++++ Extracted records

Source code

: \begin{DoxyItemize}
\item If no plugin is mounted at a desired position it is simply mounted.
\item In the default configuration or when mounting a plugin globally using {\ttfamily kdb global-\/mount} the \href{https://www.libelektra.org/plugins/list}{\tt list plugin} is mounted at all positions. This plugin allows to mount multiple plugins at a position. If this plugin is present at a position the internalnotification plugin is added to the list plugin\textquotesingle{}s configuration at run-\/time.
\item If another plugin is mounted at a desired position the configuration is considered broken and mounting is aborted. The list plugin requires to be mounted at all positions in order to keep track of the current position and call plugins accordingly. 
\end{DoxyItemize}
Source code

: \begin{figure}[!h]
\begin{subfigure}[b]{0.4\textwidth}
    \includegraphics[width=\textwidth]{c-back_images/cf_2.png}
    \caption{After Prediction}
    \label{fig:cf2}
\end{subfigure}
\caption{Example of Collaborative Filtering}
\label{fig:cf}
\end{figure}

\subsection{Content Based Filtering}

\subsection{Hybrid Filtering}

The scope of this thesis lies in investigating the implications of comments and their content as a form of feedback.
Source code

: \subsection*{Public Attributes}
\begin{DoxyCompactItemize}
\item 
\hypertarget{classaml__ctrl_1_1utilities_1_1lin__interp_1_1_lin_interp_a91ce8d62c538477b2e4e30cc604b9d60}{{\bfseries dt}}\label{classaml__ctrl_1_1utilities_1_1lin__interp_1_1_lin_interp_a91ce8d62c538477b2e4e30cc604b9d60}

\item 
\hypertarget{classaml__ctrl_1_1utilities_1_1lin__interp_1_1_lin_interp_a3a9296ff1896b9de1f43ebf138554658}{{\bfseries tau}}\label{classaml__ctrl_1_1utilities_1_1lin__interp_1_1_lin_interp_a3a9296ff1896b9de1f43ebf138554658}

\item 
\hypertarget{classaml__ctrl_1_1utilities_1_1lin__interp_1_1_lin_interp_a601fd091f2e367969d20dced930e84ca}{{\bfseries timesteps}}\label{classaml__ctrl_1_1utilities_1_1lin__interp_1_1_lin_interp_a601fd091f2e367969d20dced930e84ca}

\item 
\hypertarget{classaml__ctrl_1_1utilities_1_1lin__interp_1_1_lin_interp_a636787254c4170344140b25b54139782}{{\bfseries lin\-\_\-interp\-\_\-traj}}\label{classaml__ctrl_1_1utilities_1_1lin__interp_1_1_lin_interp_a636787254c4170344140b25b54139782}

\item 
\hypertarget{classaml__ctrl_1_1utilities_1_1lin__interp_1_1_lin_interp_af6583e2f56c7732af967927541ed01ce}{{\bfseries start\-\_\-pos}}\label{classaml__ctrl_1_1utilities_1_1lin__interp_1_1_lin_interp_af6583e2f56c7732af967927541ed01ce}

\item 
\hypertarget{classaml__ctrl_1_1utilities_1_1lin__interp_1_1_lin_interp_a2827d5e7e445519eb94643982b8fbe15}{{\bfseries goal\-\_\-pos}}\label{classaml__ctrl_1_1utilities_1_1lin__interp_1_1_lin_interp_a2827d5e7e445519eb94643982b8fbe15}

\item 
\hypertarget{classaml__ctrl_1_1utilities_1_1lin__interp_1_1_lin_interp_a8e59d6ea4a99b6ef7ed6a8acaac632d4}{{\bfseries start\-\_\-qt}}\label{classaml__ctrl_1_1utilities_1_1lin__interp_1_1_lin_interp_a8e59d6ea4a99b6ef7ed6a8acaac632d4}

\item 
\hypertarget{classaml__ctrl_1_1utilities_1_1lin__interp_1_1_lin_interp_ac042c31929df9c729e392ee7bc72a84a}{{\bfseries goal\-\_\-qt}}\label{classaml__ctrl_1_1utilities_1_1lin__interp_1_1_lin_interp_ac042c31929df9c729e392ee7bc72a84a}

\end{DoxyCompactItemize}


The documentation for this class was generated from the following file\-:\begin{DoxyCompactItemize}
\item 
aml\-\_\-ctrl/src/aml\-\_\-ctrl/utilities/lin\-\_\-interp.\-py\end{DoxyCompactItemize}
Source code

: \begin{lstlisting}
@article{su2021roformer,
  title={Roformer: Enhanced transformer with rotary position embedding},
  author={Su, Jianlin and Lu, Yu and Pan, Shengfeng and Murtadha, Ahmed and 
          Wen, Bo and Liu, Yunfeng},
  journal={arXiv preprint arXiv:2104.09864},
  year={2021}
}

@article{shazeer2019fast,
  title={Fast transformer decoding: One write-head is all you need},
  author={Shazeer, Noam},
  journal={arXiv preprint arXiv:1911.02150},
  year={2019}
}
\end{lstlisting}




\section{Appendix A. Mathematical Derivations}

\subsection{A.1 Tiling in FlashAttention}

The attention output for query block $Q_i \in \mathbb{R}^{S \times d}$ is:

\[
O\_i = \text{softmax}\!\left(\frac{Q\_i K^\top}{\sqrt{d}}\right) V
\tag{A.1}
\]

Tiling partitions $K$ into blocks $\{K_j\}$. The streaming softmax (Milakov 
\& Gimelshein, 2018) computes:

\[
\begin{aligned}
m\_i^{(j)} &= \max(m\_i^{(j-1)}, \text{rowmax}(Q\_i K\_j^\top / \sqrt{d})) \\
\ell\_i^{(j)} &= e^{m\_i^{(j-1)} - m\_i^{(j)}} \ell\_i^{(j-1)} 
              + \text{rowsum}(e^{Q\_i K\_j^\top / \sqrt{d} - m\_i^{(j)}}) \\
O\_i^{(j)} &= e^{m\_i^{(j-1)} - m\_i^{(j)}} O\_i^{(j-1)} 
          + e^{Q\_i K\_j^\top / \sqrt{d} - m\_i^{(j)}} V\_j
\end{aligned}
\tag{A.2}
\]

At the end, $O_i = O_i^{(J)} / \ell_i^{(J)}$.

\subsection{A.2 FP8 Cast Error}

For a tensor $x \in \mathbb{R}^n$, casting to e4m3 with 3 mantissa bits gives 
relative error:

++++++++

> **Task requirements**
Return the entries exactly through the "is simply mounted." line.

> **Task output**
Source code

: \begin{DoxyItemize}
\item If no plugin is mounted at a desired position it is simply mounted.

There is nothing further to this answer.